The practical impact is that you stop thinking about your watch's battery. It just works. Every morning, you wake up, and it has tracked your sleep, and there's still plenty of battery left. You never have that moment of panic where you realise your watch is dead because you forgot to charge it. For someone who has spent years managing Apple Watch charging routines, this felt like being let out of a cage.
Who Is This Watch For?
The Garmin Venu 3 is for people who take fitness and health seriously and want the deepest possible insights from their wrist. It is for runners, swimmers, cyclists, trekkers, and gym-goers who want training plans, recovery advice, and detailed performance metrics. It's for people who are tired of charging their watch every single night. For me, it's for people who value health data over having WhatsApp and Google Maps on their wrist.
It isn't for people who want a mini-smartphone on their wrist. What isn't for people who prioritize third-party apps and NFC payments. And at ₹42,990 — even with the Croma discount — it isn't for people on a tight budget. This is a premium product with premium pricing.

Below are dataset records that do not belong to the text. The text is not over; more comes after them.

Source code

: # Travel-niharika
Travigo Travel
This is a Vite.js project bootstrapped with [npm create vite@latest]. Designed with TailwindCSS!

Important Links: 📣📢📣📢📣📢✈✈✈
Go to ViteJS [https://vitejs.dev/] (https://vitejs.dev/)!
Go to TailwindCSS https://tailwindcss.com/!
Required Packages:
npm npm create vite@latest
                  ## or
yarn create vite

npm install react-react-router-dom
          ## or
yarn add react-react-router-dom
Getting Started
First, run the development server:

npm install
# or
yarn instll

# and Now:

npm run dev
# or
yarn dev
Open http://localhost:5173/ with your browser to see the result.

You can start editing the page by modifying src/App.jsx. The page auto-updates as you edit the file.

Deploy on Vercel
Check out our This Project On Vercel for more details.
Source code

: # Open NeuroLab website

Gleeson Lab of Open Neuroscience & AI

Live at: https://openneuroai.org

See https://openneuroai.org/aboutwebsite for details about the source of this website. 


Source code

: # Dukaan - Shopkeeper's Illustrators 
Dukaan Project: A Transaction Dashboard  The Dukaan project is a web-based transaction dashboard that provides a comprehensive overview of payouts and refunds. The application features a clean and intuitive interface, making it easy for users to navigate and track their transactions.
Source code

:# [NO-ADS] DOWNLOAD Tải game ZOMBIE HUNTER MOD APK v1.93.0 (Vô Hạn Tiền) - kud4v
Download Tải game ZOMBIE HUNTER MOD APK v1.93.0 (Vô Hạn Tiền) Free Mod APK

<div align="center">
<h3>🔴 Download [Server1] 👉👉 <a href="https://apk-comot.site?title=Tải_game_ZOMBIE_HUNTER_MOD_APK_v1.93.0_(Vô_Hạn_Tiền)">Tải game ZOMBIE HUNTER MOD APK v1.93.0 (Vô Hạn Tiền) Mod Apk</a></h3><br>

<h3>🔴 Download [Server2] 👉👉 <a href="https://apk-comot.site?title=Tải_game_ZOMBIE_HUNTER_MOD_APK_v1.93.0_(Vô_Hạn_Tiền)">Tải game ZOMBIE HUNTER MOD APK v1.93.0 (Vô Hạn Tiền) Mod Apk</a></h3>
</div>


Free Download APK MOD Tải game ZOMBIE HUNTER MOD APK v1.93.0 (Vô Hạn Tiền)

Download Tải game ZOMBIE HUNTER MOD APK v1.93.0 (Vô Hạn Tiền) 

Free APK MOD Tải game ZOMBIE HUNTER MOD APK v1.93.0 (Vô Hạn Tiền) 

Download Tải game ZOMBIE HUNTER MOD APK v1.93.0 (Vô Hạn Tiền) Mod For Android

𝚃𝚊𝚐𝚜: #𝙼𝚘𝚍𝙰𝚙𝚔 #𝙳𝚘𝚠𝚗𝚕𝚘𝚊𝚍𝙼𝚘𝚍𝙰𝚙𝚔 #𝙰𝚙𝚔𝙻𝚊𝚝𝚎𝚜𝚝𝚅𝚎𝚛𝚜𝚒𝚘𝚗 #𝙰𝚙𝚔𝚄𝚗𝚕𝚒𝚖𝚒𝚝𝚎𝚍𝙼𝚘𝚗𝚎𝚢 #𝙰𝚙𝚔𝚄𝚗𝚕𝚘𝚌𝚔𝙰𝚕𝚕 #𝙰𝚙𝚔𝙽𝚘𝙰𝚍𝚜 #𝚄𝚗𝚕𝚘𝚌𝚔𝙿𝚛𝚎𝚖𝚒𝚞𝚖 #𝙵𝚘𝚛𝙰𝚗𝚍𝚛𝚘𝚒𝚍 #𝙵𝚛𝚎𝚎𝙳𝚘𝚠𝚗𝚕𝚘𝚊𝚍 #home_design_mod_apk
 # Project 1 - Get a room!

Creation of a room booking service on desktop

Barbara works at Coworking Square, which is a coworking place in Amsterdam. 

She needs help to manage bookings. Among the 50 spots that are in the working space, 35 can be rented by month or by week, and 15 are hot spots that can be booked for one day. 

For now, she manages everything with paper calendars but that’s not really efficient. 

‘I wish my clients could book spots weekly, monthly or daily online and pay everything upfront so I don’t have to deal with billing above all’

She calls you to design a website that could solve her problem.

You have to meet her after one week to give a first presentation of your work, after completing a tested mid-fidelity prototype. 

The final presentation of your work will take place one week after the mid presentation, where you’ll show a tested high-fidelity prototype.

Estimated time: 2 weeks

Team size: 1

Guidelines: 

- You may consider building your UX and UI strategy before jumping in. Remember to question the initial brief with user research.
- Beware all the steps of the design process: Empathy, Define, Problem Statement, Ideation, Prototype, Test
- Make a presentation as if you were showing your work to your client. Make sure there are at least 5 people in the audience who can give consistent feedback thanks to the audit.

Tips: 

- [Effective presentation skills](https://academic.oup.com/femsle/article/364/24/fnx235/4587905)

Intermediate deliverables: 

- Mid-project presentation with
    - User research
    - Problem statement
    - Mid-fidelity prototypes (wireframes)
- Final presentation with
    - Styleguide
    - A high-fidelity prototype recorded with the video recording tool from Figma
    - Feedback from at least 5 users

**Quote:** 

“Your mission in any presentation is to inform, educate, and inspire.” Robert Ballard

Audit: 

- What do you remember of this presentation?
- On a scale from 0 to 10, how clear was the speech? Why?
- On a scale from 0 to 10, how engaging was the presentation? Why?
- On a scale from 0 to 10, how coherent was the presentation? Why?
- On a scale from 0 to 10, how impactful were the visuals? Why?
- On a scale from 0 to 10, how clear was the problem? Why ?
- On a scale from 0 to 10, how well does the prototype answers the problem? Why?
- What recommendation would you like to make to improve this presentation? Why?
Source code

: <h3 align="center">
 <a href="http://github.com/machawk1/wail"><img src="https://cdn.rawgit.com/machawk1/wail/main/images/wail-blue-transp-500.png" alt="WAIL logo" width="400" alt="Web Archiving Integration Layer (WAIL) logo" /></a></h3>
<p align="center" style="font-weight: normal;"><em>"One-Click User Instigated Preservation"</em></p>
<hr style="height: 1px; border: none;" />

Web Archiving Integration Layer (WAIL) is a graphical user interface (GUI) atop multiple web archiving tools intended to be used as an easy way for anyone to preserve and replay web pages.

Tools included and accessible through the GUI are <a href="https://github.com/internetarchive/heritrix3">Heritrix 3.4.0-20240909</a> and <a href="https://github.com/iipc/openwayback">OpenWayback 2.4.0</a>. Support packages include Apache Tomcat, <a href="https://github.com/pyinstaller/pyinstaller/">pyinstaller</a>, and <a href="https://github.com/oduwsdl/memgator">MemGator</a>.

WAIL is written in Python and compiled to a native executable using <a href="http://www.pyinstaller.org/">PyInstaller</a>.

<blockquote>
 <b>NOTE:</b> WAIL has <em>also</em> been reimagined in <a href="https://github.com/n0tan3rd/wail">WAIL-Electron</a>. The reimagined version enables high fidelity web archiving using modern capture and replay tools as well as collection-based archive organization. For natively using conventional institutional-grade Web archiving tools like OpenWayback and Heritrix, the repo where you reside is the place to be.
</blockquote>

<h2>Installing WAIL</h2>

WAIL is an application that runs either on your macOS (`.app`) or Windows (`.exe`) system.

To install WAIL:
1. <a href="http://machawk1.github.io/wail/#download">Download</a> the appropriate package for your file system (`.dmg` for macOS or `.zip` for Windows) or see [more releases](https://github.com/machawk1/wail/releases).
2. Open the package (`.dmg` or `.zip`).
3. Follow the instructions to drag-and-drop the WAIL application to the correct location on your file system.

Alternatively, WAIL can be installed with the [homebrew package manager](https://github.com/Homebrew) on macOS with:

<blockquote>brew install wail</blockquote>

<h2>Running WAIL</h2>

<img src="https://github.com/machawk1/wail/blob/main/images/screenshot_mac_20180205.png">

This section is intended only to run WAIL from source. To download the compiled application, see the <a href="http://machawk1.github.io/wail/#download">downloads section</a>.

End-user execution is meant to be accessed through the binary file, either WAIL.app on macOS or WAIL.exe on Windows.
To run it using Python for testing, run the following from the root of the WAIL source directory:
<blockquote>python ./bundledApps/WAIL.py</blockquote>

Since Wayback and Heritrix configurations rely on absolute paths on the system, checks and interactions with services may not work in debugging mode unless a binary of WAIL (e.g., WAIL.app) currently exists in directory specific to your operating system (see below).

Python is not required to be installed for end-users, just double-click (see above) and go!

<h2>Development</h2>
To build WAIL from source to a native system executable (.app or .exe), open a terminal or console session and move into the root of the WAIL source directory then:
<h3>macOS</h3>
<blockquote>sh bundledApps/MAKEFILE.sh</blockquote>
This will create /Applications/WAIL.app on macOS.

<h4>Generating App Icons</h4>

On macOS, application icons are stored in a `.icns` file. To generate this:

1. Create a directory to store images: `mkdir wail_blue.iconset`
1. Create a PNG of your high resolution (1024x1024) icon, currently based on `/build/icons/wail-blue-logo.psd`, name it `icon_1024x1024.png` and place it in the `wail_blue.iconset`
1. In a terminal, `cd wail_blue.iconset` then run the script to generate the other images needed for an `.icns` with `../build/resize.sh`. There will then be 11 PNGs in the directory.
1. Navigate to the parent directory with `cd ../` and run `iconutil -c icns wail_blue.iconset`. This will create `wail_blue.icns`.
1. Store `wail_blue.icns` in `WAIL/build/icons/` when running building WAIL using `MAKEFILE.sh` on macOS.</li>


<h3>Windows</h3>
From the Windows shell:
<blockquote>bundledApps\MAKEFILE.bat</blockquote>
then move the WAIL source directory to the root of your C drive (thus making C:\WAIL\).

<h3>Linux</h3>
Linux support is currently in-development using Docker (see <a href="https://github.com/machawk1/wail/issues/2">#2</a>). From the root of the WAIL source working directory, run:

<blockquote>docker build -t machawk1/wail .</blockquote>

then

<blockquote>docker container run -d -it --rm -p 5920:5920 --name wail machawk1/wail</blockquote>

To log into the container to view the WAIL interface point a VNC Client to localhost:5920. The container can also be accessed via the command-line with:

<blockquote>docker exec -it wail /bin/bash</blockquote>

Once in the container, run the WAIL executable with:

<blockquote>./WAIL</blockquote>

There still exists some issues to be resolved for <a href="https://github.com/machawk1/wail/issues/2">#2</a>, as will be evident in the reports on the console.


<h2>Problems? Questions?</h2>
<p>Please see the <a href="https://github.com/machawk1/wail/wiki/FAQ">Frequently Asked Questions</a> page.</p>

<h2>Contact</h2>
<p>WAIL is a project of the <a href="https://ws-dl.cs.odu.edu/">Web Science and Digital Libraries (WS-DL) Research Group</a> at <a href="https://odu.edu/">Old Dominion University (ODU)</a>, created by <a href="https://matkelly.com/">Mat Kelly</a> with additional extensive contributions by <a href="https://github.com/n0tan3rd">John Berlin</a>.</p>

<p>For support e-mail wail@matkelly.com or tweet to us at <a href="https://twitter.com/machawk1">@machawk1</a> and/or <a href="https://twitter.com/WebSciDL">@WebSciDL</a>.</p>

If you're an Apple Watch user who's curious but scared to switch — I get it. The Apple Watch does smart features better. Garmin does fitness better. It depends on what matters more to you. For me, after two months with the Venu 3, I'm not going back to Apple. A battery life alone is reason enough, and the depth of fitness tracking has legitimately improved my workouts and sleep habits.
Buying Advice
Croma's ₹42,990 with the HDFC bank offer bringing it to ₹40,990 is the best deal available right now. Amazon India occasionally matches the Croma price but rarely offers the additional bank discount on Garmin products. Garmin's own India website sells at MRP. If you're in a city with a Croma store, go try it on first — the 45mm size isn't for everyone, especially if you have a smaller wrist. You might prefer the Venu 3S, which is the 41mm version with the same features in a smaller case.
Also, don't buy a Garmin without downloading the Garmin Connect app first and exploring it. The app is where most of the data analysis happens, and it's excellent — detailed dashboards, long-term trend tracking, training status insights, and a social feed where you can connect with friends. Half the Garmin experience is in the app, so make sure you're comfortable with it before investing this much.
If fitness is your priority and you can afford the price, the Garmin Venu 3 is the best fitness smartwatch you can buy in India today. The AMOLED display makes it a proper daily wear watch, the battery life eliminates charger anxiety, and the health and fitness features are in a class of their own. That ₹10,000 discount on Croma just makes the timing right.